Frito Bandito – He was the mascot for Frito’s Corn Chips from 1967 to 1971, voiced by Mel Blanc and sounding very much like Speedy Gonzales, another moderately racist and overly stereotyped character based on 1960s white America’s idea of a Mexican. He spoke very little English and was on the run from the Frito Bureau of Investigation. He originally had a gold tooth, which was nixed after complaints from the National Mexican-American Anti-Defamation Committee.
“Where’s the Beef” Lady – She was the most popular grouchy granny of 1984, but her stint as pitch lady for Wendy’s restaurants ended in 1985 when she apparently found the beef in Prego pasta sauce. That’s when Wendy’s fired then 83-year-old Clara Peller for conflict of interest, and the restaurant’s sales went into a two year slump. Peller passed away in 1987 at the age of 85.
Taco Bell Dog – Yet another Mexican stereotype, the oh-so-cute chihuahua with the Latin accent was Taco Bell’s best weapon in the burger wars of the day. Originally cast in the role of “girlfriend”, Gidget was the face of Taco Bell for three years after a last-minute casting change. That’s right, Gidget. The Taco Bell Dog was a girl. Taco Bell stopped the campaign in 1999 among legal troubles with the ad campaign’s original creators.
Erin Esurance – The pink-haired spy girl that got Esurance noticed appeared in over thirty commercials.
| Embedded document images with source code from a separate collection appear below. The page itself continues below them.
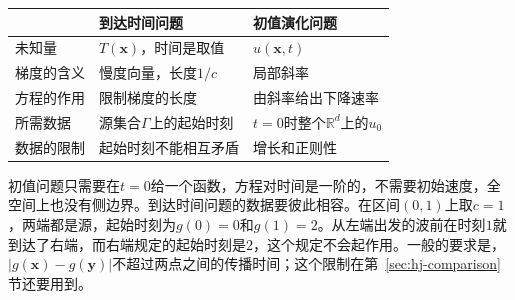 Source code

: \begin{BookInlineTable}
  \centering
  \begin{tabular}{lll}
    \toprule
    & 到达时间问题 & 初值演化问题\\
    \midrule
    未知量 & $T(\bm{x})$，时间是取值 & $u(\bm{x},t)$\\
    梯度的含义 & 慢度向量，长度$1/c$ & 局部斜率\\
    方程的作用 & 限制梯度的长度 & 由斜率给出下降速率\\
    所需数据 & 源集合$\Gamma$上的起始时刻 & $t=0$时整个$\mathbb{R}^{d}$上的$u_0$\\
    数据的限制 & 起始时刻不能相互矛盾 & 增长和正则性\\
    \bottomrule
  \end{tabular}
  \caption{到达时间问题与初值演化问题的对比。}
  \label{tab:hj-two-problems}
\end{BookInlineTable}

初值问题只需要在$t=0$给一个函数，方程对时间是一阶的，不需要初始速度，全空间上也没有侧边界。到达时间问题的数据要彼此相容。在区间$(0,1)$上取$c=1$，两端都是源，起始时刻为$g(0)=0$和$g(1)=2$。从左端出发的波前在时刻$1$就到达了右端，而右端规定的起始时刻是$2$，这个规定不会起作用。一般的要求是，$\lvert g(\bm{x})-g(\bm{y})\rvert$不超过两点之间的传播时间；这个限制在第~\ref{sec:hj-comparison}节还要用到。

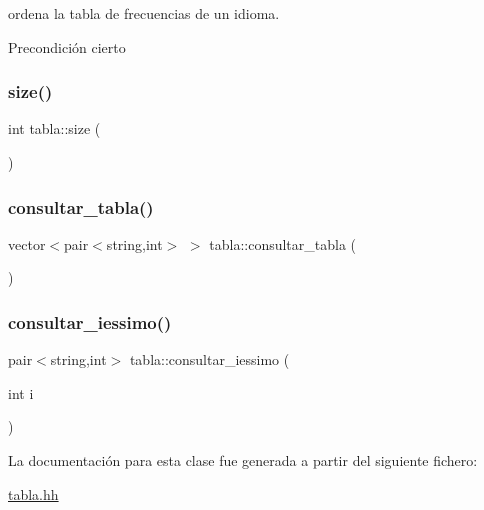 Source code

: ordena la tabla de frecuencias de un idioma. 

\begin{DoxyPrecond}{Precondición}
cierto 
\end{DoxyPrecond}
\mbox{\label{classtabla_ade5cabea713c5247052a4ea28462945d}} 
\subsubsection{\texorpdfstring{size()}{size()}}
{\footnotesize\ttfamily int tabla\+::size (\begin{DoxyParamCaption}{ }\end{DoxyParamCaption})}

\mbox{\label{classtabla_a0debfe16db434472d3d1ec409f2ca6b5}} 
\subsubsection{\texorpdfstring{consultar\+\_\+tabla()}{consultar\_tabla()}}
{\footnotesize\ttfamily vector$<$pair$<$string,int$>$ $>$ tabla\+::consultar\+\_\+tabla (\begin{DoxyParamCaption}{ }\end{DoxyParamCaption})}

\mbox{\label{classtabla_aab5168294f0ecdfe4c3f22761a78d31f}} 
\subsubsection{\texorpdfstring{consultar\+\_\+iessimo()}{consultar\_iessimo()}}
{\footnotesize\ttfamily pair$<$string,int$>$ tabla\+::consultar\+\_\+iessimo (\begin{DoxyParamCaption}\item[{int}]{i }\end{DoxyParamCaption})}



La documentación para esta clase fue generada a partir del siguiente fichero\+:\begin{DoxyCompactItemize}
\item 
\hyperlink{tabla_8hh}{tabla.\+hh}\end{DoxyCompactItemize}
She was meant to appeal to males ages 18 to 25, and that she did. As luck would have it, guys in that age bracket also have dirty minds, and with the advent of better consumer-level editing software, many began to make pornographic versions of Erin. When search results without content filters started returning more pornographic images than genuine images, the company stopped the campaign.
The Noid – The Noid would try his best to keep you from getting your crappy pizza in thirty minutes or less (by the way, a later ad campaign by Domino’s would focus on the fact that their pizza had been crappy for years). On January 30, 1989, a man named Kenneth Noid concluded that the ads were in fact a personal attack on him, so he walked into one of the chain’s restaurants in Atlanta with a .357 Magnum and held the employees hostage for over five hours. His demands were $100,000, getaway transportation, and a copy of “The Widow’s Son” by Robert Anton Wilson. Everyone was OK in the end, and the police chief made a statement that the suspect was “para-Noid” (See what he did there?).
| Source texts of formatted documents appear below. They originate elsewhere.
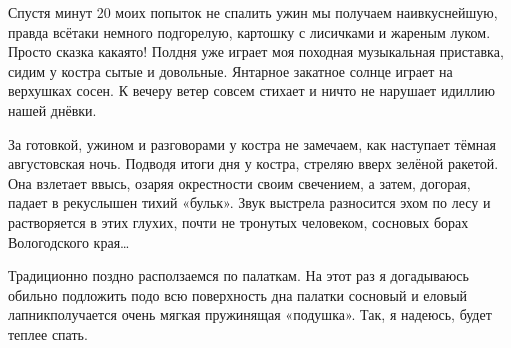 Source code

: Спустя минут 20 моих попыток не спалить ужин мы получаем наивкуснейшую, правда всё\sdash таки немного подгорелую, картошку с лисичками и жареным луком.  Просто сказка какая\sdash то! Полдня уже играет моя походная музыкальная приставка, сидим у костра сытые и довольные. Янтарное закатное солнце играет на верхушках сосен. К вечеру ветер совсем стихает и ничто не нарушает идиллию нашей днёвки.

За готовкой, ужином и разговорами у костра не замечаем, как наступает тёмная августовская ночь. Подводя итоги дня у костра, стреляю вверх зелёной ракетой. Она взлетает ввысь, озаряя окрестности своим свечением, а затем, догорая, падает в реку\mdash слышен тихий «бульк». Звук выстрела разносится эхом по лесу и растворяется в этих глухих, почти не тронутых человеком, сосновых борах Вологодского края\ldots~

Традиционно поздно расползаемся по палаткам. На этот раз я догадываюсь обильно подложить подо всю поверхность дна палатки сосновый и еловый лапник\mdash получается очень мягкая пружинящая «подушка». Так, я надеюсь, будет теплее спать. 

\begin{center}
\end{center}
California Raisins – How this ad campaign escaped being labeled racist is anyone’s guess. These commercials featured anywhere from four to ten anthropomorphized and very African-American looking raisins signing blues standards and Motown songs. They released four albums and even charted with one. Originally created for the California Raisin Advisory Board (What kind of raisin advice can there be to give?), these little guys ended up pitching for Post Raisin Bran and Hardees.
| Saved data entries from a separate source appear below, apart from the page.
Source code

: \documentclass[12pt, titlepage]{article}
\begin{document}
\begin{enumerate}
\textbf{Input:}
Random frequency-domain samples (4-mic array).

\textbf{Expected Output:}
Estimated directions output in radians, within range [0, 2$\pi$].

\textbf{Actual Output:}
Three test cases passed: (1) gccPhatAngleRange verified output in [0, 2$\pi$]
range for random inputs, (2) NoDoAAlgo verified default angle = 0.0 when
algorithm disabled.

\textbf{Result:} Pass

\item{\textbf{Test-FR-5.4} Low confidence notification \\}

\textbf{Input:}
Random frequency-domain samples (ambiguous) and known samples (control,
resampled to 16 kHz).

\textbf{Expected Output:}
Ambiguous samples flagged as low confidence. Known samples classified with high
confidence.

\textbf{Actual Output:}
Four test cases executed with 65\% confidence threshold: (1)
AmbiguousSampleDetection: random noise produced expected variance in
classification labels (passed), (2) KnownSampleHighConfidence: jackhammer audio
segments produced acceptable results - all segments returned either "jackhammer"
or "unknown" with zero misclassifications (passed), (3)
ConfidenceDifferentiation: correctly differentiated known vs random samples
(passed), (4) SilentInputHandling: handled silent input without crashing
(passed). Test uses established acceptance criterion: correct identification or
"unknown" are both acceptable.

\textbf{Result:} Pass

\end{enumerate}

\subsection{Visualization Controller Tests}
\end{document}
Joe Camel – With his own line of clothes, backpacks, glassware, and toys, Joe made Camel a household name from 1987 to 1997. Smiling in his blacked-out Wayfarers and with his vagina-like mouth, he became just as well-known by six year olds as Mickey Mouse. Not that Joe was worried about the competition, because the Disney rodent stopped selling cigarettes years before. Mangini v. R. J. Reynolds Tobacco Company put an end to the campaign however, when the tobacco company agreed to settle out of court and stop shilling nicotine to children.
King Ding Dong – Can we all just agree from the start than no mascot intended for children should be named “King Ding Dong?” It’s already bad enough they chose such a sophomorically suggestive name for their snack cakes, “Some Ho-Ho ate my Ding Dong, Honey Bun.” The King left the building sometime in the 1980s, although if Starkist can bring back a Beatnik fish that only dreams of being slaughtered and canned, it’s not impossible to imagine the King regaining his throne.